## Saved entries
________________
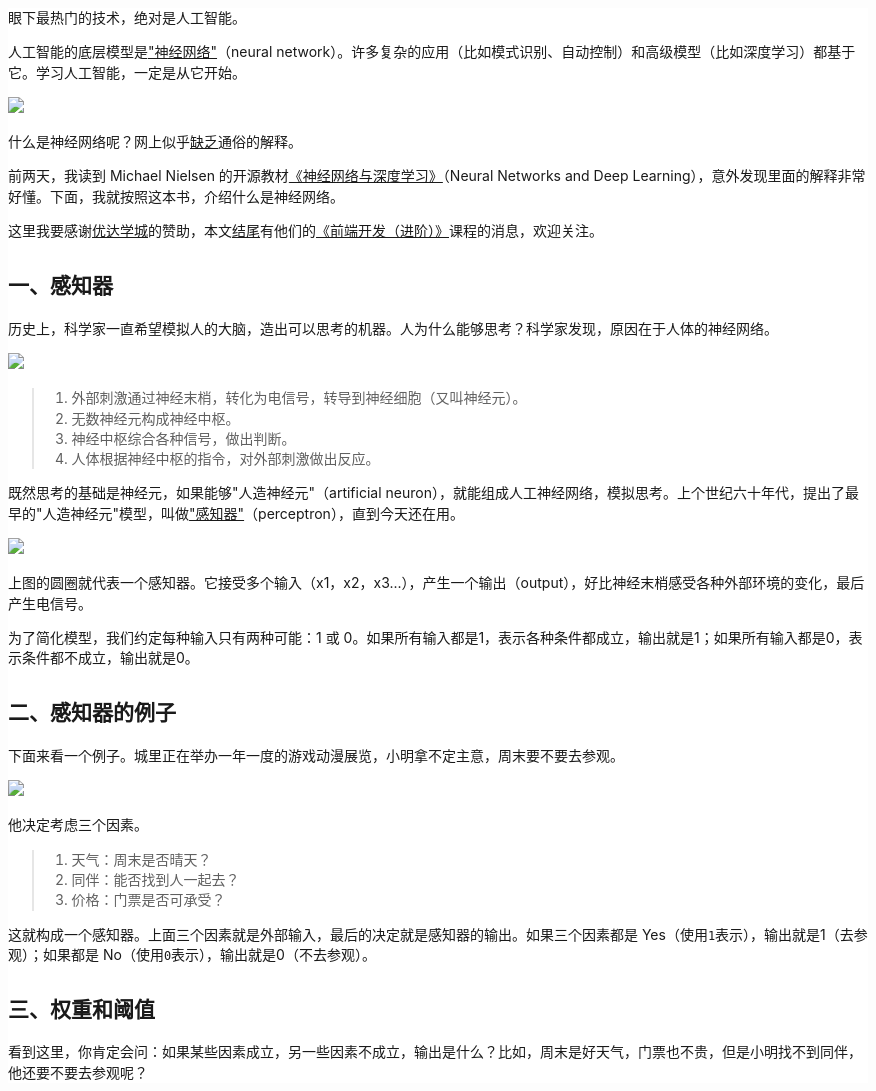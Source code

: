 眼下最热门的技术，绝对是人工智能。

人工智能的底层模型是["神经网络"](http://baike.baidu.com/item/人工神经网络)（neural network）。许多复杂的应用（比如模式识别、自动控制）和高级模型（比如深度学习）都基于它。学习人工智能，一定是从它开始。

![](http://www.ruanyifeng.com/blogimg/asset/2017/bg2017071201.jpg)

什么是神经网络呢？网上似乎[缺乏](https://www.zhihu.com/question/22553761)通俗的解释。

前两天，我读到 Michael Nielsen 的开源教材[《神经网络与深度学习》](http://neuralnetworksanddeeplearning.com/index.html)（Neural Networks and Deep Learning），意外发现里面的解释非常好懂。下面，我就按照这本书，介绍什么是神经网络。

这里我要感谢[优达学城](http://cn.udacity.com/?utm_source=ruanyfarticle&utm_medium=referral&utm_campaign=FEND05)的赞助，本文[结尾](http://www.ruanyifeng.com/blog/2017/07/neural-network.html#support)有他们的[《前端开发（进阶）》](http://cn.udacity.com/course/front-end-web-developer-nanodegree--nd001-cn-advanced/?utm_source=ruanyfarticle&utm_medium=referral&utm_campaign=FEND05)课程的消息，欢迎关注。

## 一、感知器

历史上，科学家一直希望模拟人的大脑，造出可以思考的机器。人为什么能够思考？科学家发现，原因在于人体的神经网络。

![](http://www.ruanyifeng.com/blogimg/asset/2017/bg2017071212.png)

> 1. 外部刺激通过神经末梢，转化为电信号，转导到神经细胞（又叫神经元）。
> 2. 无数神经元构成神经中枢。
> 3. 神经中枢综合各种信号，做出判断。
> 4. 人体根据神经中枢的指令，对外部刺激做出反应。

既然思考的基础是神经元，如果能够"人造神经元"（artificial neuron），就能组成人工神经网络，模拟思考。上个世纪六十年代，提出了最早的"人造神经元"模型，叫做["感知器"](https://zh.wikipedia.org/wiki/感知器)（perceptron），直到今天还在用。

![](http://www.ruanyifeng.com/blogimg/asset/2017/bg2017071202.png)

上图的圆圈就代表一个感知器。它接受多个输入（x1，x2，x3...），产生一个输出（output），好比神经末梢感受各种外部环境的变化，最后产生电信号。

为了简化模型，我们约定每种输入只有两种可能：1 或 0。如果所有输入都是1，表示各种条件都成立，输出就是1；如果所有输入都是0，表示条件都不成立，输出就是0。

## 二、感知器的例子

下面来看一个例子。城里正在举办一年一度的游戏动漫展览，小明拿不定主意，周末要不要去参观。

![](http://www.ruanyifeng.com/blogimg/asset/2017/bg2017071213.jpg)

他决定考虑三个因素。

> 1. 天气：周末是否晴天？
> 2. 同伴：能否找到人一起去？
> 3. 价格：门票是否可承受？

这就构成一个感知器。上面三个因素就是外部输入，最后的决定就是感知器的输出。如果三个因素都是 Yes（使用`1`表示），输出就是1（去参观）；如果都是 No（使用`0`表示），输出就是0（不去参观）。

## 三、权重和阈值

看到这里，你肯定会问：如果某些因素成立，另一些因素不成立，输出是什么？比如，周末是好天气，门票也不贵，但是小明找不到同伴，他还要不要去参观呢？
________________
## What is being asked
Exactly the lines from the one containing "什么是神经网络呢？网上似乎[缺乏](ht" to the final line of the data, both included, should be printed, and nothing more.

## Response to this exercise
什么是神经网络呢？网上似乎[缺乏](https://www.zhihu.com/question/22553761)通俗的解释。

前两天，我读到 Michael Nielsen 的开源教材[《神经网络与深度学习》](http://neuralnetworksanddeeplearning.com/index.html)（Neural Networks and Deep Learning），意外发现里面的解释非常好懂。下面，我就按照这本书，介绍什么是神经网络。

这里我要感谢[优达学城](http://cn.udacity.com/?utm_source=ruanyfarticle&utm_medium=referral&utm_campaign=FEND05)的赞助，本文[结尾](http://www.ruanyifeng.com/blog/2017/07/neural-network.html#support)有他们的[《前端开发（进阶）》](http://cn.udacity.com/course/front-end-web-developer-nanodegree--nd001-cn-advanced/?utm_source=ruanyfarticle&utm_medium=referral&utm_campaign=FEND05)课程的消息，欢迎关注。

## 一、感知器

历史上，科学家一直希望模拟人的大脑，造出可以思考的机器。人为什么能够思考？科学家发现，原因在于人体的神经网络。

![](http://www.ruanyifeng.com/blogimg/asset/2017/bg2017071212.png)

> 1. 外部刺激通过神经末梢，转化为电信号，转导到神经细胞（又叫神经元）。
> 2. 无数神经元构成神经中枢。
> 3. 神经中枢综合各种信号，做出判断。
> 4. 人体根据神经中枢的指令，对外部刺激做出反应。

既然思考的基础是神经元，如果能够"人造神经元"（artificial neuron），就能组成人工神经网络，模拟思考。上个世纪六十年代，提出了最早的"人造神经元"模型，叫做["感知器"](https://zh.wikipedia.org/wiki/感知器)（perceptron），直到今天还在用。

![](http://www.ruanyifeng.com/blogimg/asset/2017/bg2017071202.png)

上图的圆圈就代表一个感知器。它接受多个输入（x1，x2，x3...），产生一个输出（output），好比神经末梢感受各种外部环境的变化，最后产生电信号。

为了简化模型，我们约定每种输入只有两种可能：1 或 0。如果所有输入都是1，表示各种条件都成立，输出就是1；如果所有输入都是0，表示条件都不成立，输出就是0。

## 二、感知器的例子

下面来看一个例子。城里正在举办一年一度的游戏动漫展览，小明拿不定主意，周末要不要去参观。

![](http://www.ruanyifeng.com/blogimg/asset/2017/bg2017071213.jpg)

他决定考虑三个因素。

> 1. 天气：周末是否晴天？
> 2. 同伴：能否找到人一起去？
> 3. 价格：门票是否可承受？

这就构成一个感知器。上面三个因素就是外部输入，最后的决定就是感知器的输出。如果三个因素都是 Yes（使用`1`表示），输出就是1（去参观）；如果都是 No（使用`0`表示），输出就是0（不去参观）。

## 三、权重和阈值

看到这里，你肯定会问：如果某些因素成立，另一些因素不成立，输出是什么？比如，周末是好天气，门票也不贵，但是小明找不到同伴，他还要不要去参观呢？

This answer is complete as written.